Una mañana

Las seis y media de la mañana. Al salir a la calle, el coche completamente cubierto de escarcha. Me enfundo en los guantes, agarro el raspador e intento limpiar un boquete lo suficientemente grande como para no despeñarme de camino al trabajo. Tras 10 minutos de mis esfuerzos unidos a los del coche, que se portó de maravilla encendiéndose a la primera y ronroneando sin interrupciones mientras echaba aire caliente al cristal, aparece un ventanuco por el que se puede atisbar con medio ojo. Suficiente.

Dentro del coche no hace frio, al menos no mucho, y la sensación es muy acogedora. Un rinconcito mio, personal, con las ventanas blancas que me recuerdan los inviernos en Rusia, cuando el abuelito Frio venía a pintar paisajes de encaje helado en las ventanas. Ese mismo diseño que todos se esfuerzan tanto en conseguir en sus ventanas por Navidad con pinturas, imitación de nieve de los chinos y algo de talco. Y lo adornan con muerdago como en las mejores familias americanas.

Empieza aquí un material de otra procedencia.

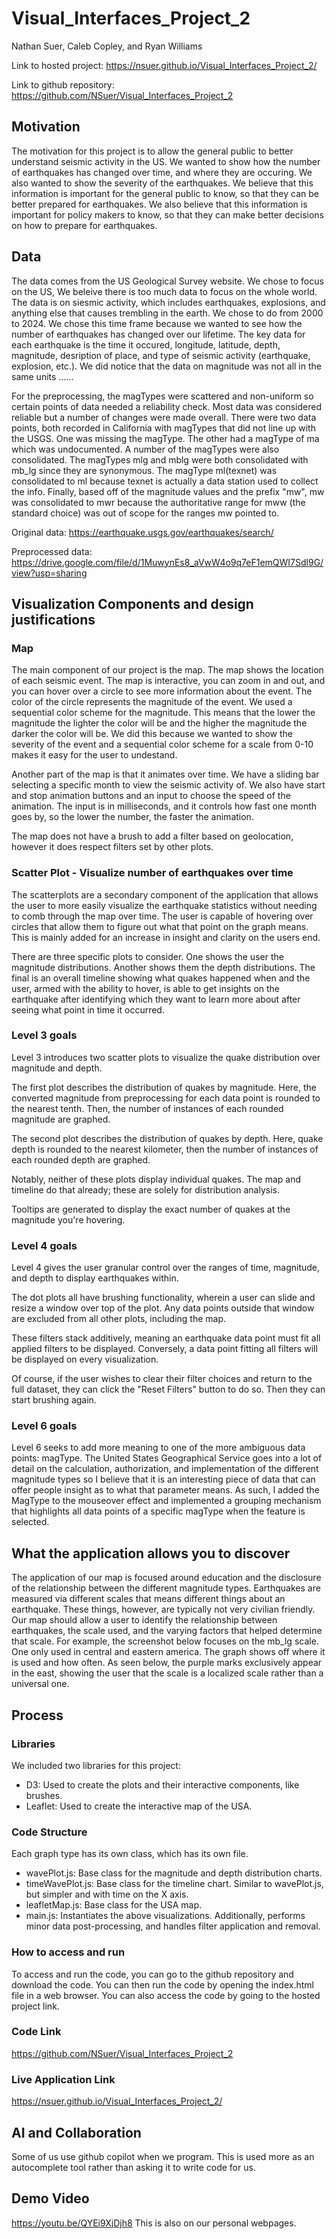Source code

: # Visual_Interfaces_Project_2
Nathan Suer, Caleb Copley, and Ryan Williams

Link to hosted project: https://nsuer.github.io/Visual_Interfaces_Project_2/

Link to github repository: https://github.com/NSuer/Visual_Interfaces_Project_2

## Motivation
The motivation for this project is to allow the general public to better understand seismic activity in the US. We wanted to show how the number of earthquakes has changed over time, and where they are occuring. We also wanted to show the severity of the earthquakes. We believe that this information is important for the general public to know, so that they can be better prepared for earthquakes. We also believe that this information is important for policy makers to know, so that they can make better decisions on how to prepare for earthquakes.

## Data
The data comes from the US Geological Survey website. We chose to focus on the US, We beleive there is too much data to focus on the whole world. The data is on siesmic activity, which includes earthquakes, explosions, and anything else that causes trembling in the earth. We chose to do from 2000 to 2024. We chose this time frame because we wanted to see how the number of earthquakes has changed over our lifetime. The key data for each earthquake is the time it occured, longitude, latitude, depth, magnitude, desription of place, and type of seismic activity (earthquake, explosion, etc.). We did notice that the data on magnitude was not all in the same units ......

For the preprocessing, the magTypes were scattered and non-uniform so certain points of data needed a reliability check. Most data was considered reliable but a number of changes were made overall. There were two data points, both recorded in California with magTypes that did not line up with the USGS. One was missing the magType. The other had a magType of ma which was undocumented. A number of the magTypes were also consolidated. The magTypes mlg and mblg were both consolidated with mb_lg since they are synonymous. The magType ml(texnet) was consolidated to ml because texnet is actually a data station used to collect the info. Finally, based off of the magnitude values and the prefix "mw", mw was consolidated to mwr because the authoritative range for mww (the standard choice) was out of scope for the ranges mw pointed to.

Original data: https://earthquake.usgs.gov/earthquakes/search/

Preprocessed data: https://drive.google.com/file/d/1MuwynEs8_aVwW4o9q7eF1emQWI7Sdl9G/view?usp=sharing

## Visualization Components and design justifications

### Map
The main component of our project is the map. The map shows the location of each seismic event. The map is interactive, you can zoom in and out, and you can hover over a circle to see more information about the event. The color of the circle represents the magnitude of the event. We used a sequential color scheme for the magnitude. This means that the lower the magnitude the lighter the color will be and the higher the magnitude the darker the color will be. We did this because we wanted to show the severity of the event and a sequential color scheme for a scale from 0-10 makes it easy for the user to undestand.

Another part of the map is that it animates over time. We have a sliding bar selecting a specific month to view the seismic activity of. We also have start and stop animation buttons and an input to choose the speed of the animation. The input is in milliseconds, and it controls how fast one month goes by, so the lower the number, the faster the animation.

The map does not have a brush to add a filter based on geolocation, however it does respect filters set by other plots.

### Scatter Plot - Visualize number of earthquakes over time
The scatterplots are a secondary component of the application that allows the user to more easily visualize the earthquake statistics without needing to comb through the map over time. The user is capable of hovering over circles that allow them to figure out what that point on the graph means. This is mainly added for an increase in insight and clarity on the users end.

There are three specific plots to consider. One shows the user the magnitude distributions. Another shows them the depth distributions. The final is an overall timeline showing what quakes happened when and the user, armed with the ability to hover, is able to get insights on the earthquake after identifying which they want to learn more about after seeing what point in time it occurred.

### Level 3 goals
Level 3 introduces two scatter plots to visualize the quake distribution over magnitude and depth. 

The first plot describes the distribution of quakes by magnitude. Here, the converted magnitude from preprocessing  for each data point is rounded to the nearest tenth. Then, the number of instances of each rounded magnitude are graphed. 

The second plot describes the distribution of quakes by depth. Here, quake depth is rounded to the nearest kilometer, then the number of instances of each rounded depth are graphed.

Notably, neither of these plots display individual quakes. The map and timeline do that already; these are solely for distribution analysis. 

Tooltips are generated to display the exact number of quakes at the magnitude you're hovering. 

### Level 4 goals
Level 4 gives the user granular control over the ranges of time, magnitude, and depth to display earthquakes within. 

The dot plots all have brushing functionality, wherein a user can slide and resize a window over top of the plot. Any data points outside that window are excluded from all other plots, including the map. 

These filters stack additively, meaning an earthquake data point must fit all applied filters to be displayed. Conversely, a data point fitting all filters will be displayed on every visualization.

Of course, if the user wishes to clear their filter choices and return to the full dataset, they can click the "Reset Filters" button to do so. Then they can start brushing again. 

### Level 6 goals
Level 6 seeks to add more meaning to one of the more ambiguous data points: magType. The United States Geographical Service goes into a lot of detail on the calculation, authorization, and implementation of the different magnitude types so I believe that it is an interesting piece of data that can offer people insight as to what that parameter means. As such, I added the MagType to the mouseover effect and implemented a grouping mechanism that highlights all data points of a specific magType when the feature is selected.   

## What the application allows you to discover
The application of our map is focused around education and the disclosure of the relationship between the different magnitude types. Earthquakes are measured via different scales that means different things about an earthquake. These things, however, are typically not very civilian friendly. Our map should allow a user to identify the relationship between earthquakes, the scale used, and the varying factors that helped determine that scale. For example, the screenshot below focuses on the mb_lg scale. One only used in central and eastern america. The graph shows off where it is used and how often. As seen below, the purple marks exclusively appear in the east, showing the user that the scale is a localized scale rather than a universal one.

## Process

### Libraries
We included two libraries for this project:
 - D3: Used to create the plots and their interactive components, like brushes.
 - Leaflet: Used to create the interactive map of the USA. 

### Code Structure
Each graph type has its own class, which has its own file. 
 - wavePlot.js: Base class for the magnitude and depth distribution charts. 
 - timeWavePlot.js: Base class for the timeline chart. Similar to wavePlot.js, but simpler and with time on the X axis. 
 - leafletMap.js: Base class for the USA map. 
 - main.js: Instantiates the above visualizations. Additionally, performs minor data post-processing, and handles filter application and removal.

### How to access and run
To access and run the code, you can go to the github repository and download the code. You can then run the code by opening the index.html file in a web browser. You can also access the code by going to the hosted project link.

### Code Link

https://github.com/NSuer/Visual_Interfaces_Project_2

### Live Application Link

https://nsuer.github.io/Visual_Interfaces_Project_2/

## AI and Collaboration
Some of us use github copilot when we program. This is used more as an autocomplete tool rather than asking it to write code for us.

## Demo Video
https://youtu.be/QYEi9XjDjh8
This is also on our personal webpages.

Y todo eso para intentar regresar a esas noches que todos guardamos en los recuerdos. Noches de soledad. La oscuridad en la casa y fuera de ella. El cristal blanco que aclaras con la respiración cálida y te quedas ahí. Quieto. Sin prisas. Observando. Fundiendote con la oscuridad y el silencio. Feliz.

El cristal escarchado no duró mucho. Pero la sensación se quedó conmigo. Es una buena manera de empezar la semana.